#### [WHAT YOU SHOULD DO]
From the records that follow, return exactly the lines beginning at the one that contains "persistent datastructures everywhere" and ending at the one that contains "[getCurrent](get-current.md)(): JwtTokenInfo? |", pictures left out.

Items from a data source
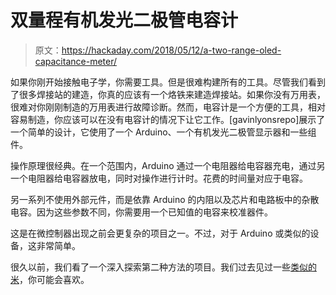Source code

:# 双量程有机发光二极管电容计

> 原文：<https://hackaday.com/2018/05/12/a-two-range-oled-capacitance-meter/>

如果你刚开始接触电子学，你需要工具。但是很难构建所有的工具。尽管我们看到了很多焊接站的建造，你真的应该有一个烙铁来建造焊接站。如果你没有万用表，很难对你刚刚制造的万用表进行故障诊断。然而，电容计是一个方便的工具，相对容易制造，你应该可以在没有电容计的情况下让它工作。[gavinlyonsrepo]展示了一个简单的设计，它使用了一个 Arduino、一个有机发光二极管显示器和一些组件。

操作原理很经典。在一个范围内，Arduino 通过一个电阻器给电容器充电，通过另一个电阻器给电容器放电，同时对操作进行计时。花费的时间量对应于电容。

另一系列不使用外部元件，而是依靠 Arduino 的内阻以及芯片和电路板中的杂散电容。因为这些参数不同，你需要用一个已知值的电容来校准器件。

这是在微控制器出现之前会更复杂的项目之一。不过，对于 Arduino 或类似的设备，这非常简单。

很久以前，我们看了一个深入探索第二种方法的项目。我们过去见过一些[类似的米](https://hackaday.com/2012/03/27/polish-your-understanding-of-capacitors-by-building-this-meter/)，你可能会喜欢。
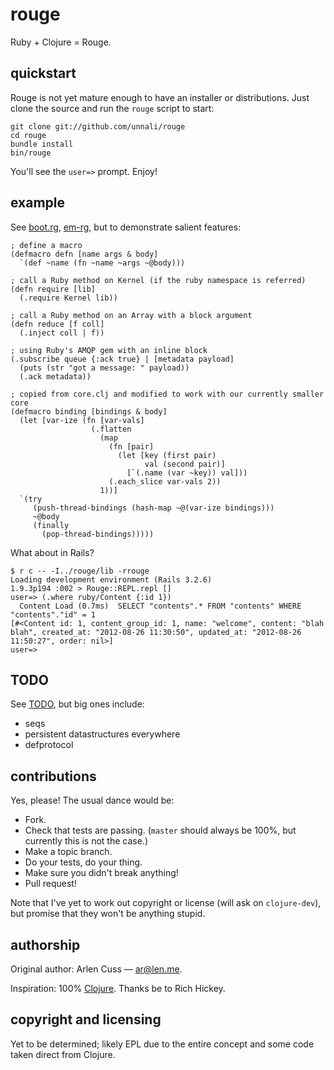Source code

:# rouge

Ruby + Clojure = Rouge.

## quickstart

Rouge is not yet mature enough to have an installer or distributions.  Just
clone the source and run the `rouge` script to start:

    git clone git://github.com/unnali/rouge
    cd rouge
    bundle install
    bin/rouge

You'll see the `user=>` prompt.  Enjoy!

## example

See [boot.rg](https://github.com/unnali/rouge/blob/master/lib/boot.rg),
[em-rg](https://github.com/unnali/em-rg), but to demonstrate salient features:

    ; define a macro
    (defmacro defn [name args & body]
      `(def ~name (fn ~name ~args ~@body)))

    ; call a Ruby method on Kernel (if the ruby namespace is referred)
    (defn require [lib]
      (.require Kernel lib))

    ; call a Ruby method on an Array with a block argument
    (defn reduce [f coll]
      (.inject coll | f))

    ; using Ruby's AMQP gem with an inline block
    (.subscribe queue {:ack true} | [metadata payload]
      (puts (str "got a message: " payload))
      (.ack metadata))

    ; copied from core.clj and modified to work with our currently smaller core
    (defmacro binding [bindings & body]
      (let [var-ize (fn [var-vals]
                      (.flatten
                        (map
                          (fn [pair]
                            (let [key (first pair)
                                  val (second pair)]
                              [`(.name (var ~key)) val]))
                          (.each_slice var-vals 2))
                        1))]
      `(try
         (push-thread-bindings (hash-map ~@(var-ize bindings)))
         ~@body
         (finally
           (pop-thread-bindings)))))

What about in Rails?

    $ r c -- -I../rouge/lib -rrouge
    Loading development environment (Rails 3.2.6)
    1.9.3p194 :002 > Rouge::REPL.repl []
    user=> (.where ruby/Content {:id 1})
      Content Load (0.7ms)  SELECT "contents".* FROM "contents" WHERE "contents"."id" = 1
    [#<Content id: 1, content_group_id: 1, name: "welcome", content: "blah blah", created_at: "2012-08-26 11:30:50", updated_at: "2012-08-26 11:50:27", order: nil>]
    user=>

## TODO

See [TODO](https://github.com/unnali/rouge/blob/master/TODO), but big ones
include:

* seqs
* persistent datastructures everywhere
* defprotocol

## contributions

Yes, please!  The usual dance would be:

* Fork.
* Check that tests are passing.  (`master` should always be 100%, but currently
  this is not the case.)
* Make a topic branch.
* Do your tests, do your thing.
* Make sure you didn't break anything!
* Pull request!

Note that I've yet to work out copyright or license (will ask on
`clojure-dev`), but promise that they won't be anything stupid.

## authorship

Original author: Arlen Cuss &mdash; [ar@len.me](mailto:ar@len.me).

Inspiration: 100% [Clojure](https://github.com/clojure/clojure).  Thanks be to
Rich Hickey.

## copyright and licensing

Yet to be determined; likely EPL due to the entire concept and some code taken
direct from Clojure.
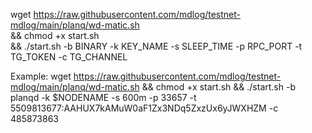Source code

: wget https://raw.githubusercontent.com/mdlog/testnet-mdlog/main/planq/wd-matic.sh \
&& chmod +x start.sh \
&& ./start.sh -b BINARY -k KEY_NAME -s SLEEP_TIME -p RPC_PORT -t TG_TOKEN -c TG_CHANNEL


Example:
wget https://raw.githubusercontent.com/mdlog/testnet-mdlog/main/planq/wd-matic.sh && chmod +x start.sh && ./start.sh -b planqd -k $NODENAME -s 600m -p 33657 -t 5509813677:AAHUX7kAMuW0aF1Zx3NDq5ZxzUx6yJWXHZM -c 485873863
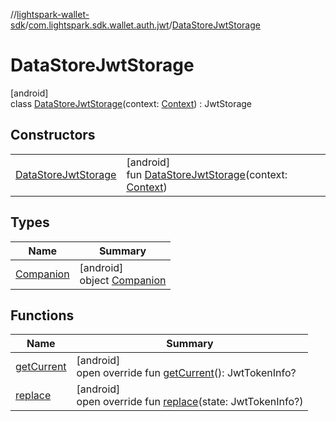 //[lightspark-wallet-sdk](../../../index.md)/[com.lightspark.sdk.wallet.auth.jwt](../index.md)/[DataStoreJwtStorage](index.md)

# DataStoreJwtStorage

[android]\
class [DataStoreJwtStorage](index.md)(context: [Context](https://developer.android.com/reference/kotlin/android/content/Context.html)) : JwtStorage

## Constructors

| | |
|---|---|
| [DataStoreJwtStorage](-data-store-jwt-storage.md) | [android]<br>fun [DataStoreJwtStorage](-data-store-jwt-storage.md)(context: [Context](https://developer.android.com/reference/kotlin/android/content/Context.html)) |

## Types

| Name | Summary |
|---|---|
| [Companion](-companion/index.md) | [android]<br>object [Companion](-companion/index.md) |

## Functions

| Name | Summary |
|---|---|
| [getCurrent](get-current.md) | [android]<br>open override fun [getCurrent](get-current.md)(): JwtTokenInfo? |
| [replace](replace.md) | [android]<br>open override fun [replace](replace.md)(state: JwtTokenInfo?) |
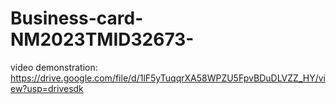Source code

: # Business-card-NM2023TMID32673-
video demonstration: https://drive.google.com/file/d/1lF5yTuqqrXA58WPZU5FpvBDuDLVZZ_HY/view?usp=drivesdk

---

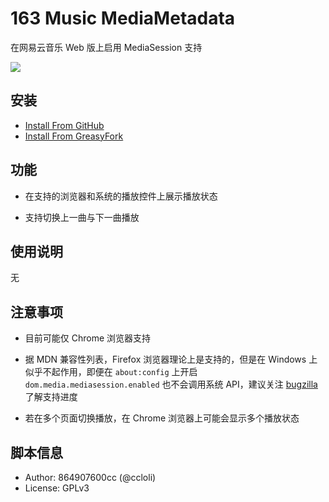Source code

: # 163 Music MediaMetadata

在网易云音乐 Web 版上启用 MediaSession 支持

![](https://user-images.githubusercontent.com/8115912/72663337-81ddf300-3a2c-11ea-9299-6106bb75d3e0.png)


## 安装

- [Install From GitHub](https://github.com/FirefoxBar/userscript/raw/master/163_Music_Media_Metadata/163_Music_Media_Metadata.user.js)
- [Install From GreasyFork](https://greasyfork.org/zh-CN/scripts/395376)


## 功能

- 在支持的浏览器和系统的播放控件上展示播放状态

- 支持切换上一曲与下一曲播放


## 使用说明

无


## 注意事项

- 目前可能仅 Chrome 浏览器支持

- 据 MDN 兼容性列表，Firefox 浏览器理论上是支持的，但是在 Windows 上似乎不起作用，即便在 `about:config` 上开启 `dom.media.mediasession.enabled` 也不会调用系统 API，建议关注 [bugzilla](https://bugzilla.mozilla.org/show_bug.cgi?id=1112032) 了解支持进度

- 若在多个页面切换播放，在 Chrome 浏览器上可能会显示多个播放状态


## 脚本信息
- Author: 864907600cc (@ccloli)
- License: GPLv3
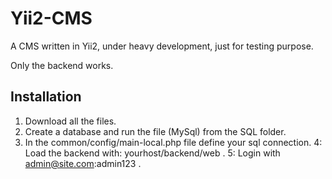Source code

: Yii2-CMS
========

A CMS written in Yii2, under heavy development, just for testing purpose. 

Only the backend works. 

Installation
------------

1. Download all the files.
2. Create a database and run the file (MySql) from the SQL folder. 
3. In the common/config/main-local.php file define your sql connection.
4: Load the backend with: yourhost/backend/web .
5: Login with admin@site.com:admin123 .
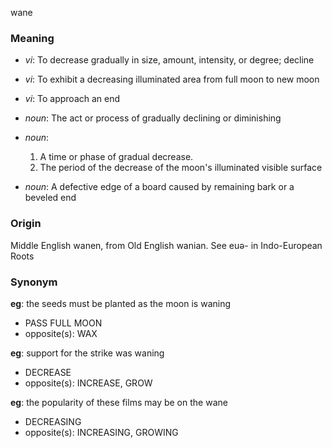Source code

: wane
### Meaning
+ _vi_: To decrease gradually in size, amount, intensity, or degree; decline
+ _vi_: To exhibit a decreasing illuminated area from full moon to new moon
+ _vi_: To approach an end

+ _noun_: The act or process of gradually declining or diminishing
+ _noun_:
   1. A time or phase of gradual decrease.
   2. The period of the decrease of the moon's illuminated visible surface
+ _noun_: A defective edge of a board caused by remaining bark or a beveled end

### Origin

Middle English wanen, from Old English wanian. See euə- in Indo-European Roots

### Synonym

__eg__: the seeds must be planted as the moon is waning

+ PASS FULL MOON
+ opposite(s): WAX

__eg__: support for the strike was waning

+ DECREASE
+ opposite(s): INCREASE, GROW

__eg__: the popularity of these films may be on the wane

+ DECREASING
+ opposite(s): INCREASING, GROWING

* * *

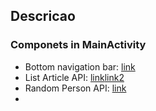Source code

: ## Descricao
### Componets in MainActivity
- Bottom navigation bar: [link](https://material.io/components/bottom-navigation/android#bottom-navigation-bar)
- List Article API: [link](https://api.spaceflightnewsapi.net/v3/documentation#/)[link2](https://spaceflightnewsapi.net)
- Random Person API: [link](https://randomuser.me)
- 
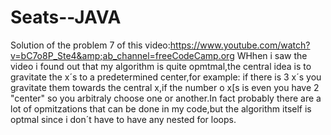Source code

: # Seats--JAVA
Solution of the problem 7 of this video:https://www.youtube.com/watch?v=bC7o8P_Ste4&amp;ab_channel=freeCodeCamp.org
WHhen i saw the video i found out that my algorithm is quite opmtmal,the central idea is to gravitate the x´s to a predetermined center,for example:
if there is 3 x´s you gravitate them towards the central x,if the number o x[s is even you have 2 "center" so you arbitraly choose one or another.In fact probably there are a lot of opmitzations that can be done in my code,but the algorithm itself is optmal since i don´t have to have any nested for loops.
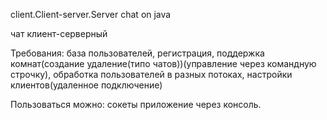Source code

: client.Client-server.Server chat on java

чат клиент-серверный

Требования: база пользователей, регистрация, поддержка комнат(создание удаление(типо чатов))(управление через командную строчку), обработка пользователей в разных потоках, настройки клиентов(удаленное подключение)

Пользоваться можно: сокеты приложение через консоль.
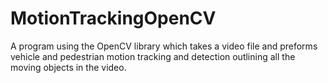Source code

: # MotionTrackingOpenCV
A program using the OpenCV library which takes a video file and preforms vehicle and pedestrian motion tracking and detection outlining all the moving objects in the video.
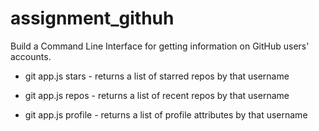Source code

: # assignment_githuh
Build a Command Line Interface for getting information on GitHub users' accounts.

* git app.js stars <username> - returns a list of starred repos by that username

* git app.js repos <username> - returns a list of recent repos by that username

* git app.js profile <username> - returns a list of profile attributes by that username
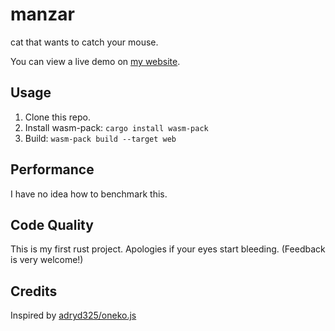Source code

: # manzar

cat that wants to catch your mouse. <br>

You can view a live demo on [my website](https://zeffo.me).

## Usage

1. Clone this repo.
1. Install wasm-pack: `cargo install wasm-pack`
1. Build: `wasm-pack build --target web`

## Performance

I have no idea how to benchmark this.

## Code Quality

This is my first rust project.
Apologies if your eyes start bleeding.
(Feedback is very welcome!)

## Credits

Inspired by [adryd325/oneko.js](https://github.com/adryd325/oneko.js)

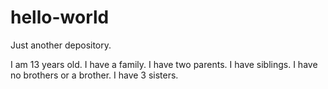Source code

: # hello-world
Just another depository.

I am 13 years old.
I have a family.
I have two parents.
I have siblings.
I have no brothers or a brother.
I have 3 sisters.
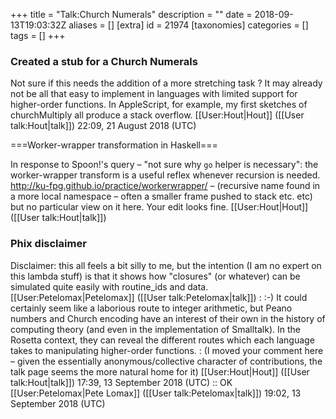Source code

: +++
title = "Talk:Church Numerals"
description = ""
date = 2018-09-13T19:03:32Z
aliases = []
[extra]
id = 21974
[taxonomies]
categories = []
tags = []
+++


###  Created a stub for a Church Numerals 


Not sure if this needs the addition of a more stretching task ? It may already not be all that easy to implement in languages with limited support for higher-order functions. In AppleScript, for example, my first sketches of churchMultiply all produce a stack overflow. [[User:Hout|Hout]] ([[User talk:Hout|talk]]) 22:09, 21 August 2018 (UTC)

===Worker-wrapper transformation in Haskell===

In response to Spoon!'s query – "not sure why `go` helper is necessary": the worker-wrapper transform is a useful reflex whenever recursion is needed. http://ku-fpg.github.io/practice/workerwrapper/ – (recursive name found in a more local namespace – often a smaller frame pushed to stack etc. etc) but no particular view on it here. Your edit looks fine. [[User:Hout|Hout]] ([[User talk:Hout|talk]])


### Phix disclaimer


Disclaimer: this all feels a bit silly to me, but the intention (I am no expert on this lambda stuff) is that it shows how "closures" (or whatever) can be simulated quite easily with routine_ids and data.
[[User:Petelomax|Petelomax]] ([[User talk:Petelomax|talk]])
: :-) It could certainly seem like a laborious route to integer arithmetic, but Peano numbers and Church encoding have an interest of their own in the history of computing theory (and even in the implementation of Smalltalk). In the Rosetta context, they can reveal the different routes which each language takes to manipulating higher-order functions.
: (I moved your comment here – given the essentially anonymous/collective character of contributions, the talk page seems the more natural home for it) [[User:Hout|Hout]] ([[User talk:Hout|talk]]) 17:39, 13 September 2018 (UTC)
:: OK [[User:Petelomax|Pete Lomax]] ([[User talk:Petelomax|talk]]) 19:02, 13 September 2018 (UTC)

#### [SOLUTION]
* persistent datastructures everywhere
* defprotocol

## contributions

Yes, please!  The usual dance would be:

* Fork.
* Check that tests are passing.  (`master` should always be 100%, but currently
  this is not the case.)
* Make a topic branch.
* Do your tests, do your thing.
* Make sure you didn't break anything!
* Pull request!

Note that I've yet to work out copyright or license (will ask on
`clojure-dev`), but promise that they won't be anything stupid.

## authorship

Original author: Arlen Cuss &mdash; [ar@len.me](mailto:ar@len.me).

Inspiration: 100% [Clojure](https://github.com/clojure/clojure).  Thanks be to
Rich Hickey.

## copyright and licensing

Yet to be determined; likely EPL due to the entire concept and some code taken
direct from Clojure.
Source code

: wget https://raw.githubusercontent.com/mdlog/testnet-mdlog/main/planq/wd-matic.sh \
&& chmod +x start.sh \
&& ./start.sh -b BINARY -k KEY_NAME -s SLEEP_TIME -p RPC_PORT -t TG_TOKEN -c TG_CHANNEL


Example:
wget https://raw.githubusercontent.com/mdlog/testnet-mdlog/main/planq/wd-matic.sh && chmod +x start.sh && ./start.sh -b planqd -k $NODENAME -s 600m -p 33657 -t 5509813677:AAHUX7kAMuW0aF1Zx3NDq5ZxzUx6yJWXHZM -c 485873863
 //[lightspark-wallet-sdk](../../../index.md)/[com.lightspark.sdk.wallet.auth.jwt](../index.md)/[DataStoreJwtStorage](index.md)

# DataStoreJwtStorage

[android]\
class [DataStoreJwtStorage](index.md)(context: [Context](https://developer.android.com/reference/kotlin/android/content/Context.html)) : JwtStorage

## Constructors

| | |
|---|---|
| [DataStoreJwtStorage](-data-store-jwt-storage.md) | [android]<br>fun [DataStoreJwtStorage](-data-store-jwt-storage.md)(context: [Context](https://developer.android.com/reference/kotlin/android/content/Context.html)) |

## Types

| Name | Summary |
|---|---|
| [Companion](-companion/index.md) | [android]<br>object [Companion](-companion/index.md) |

## Functions

| Name | Summary |
|---|---|
| [getCurrent](get-current.md) | [android]<br>open override fun [getCurrent](get-current.md)(): JwtTokenInfo? |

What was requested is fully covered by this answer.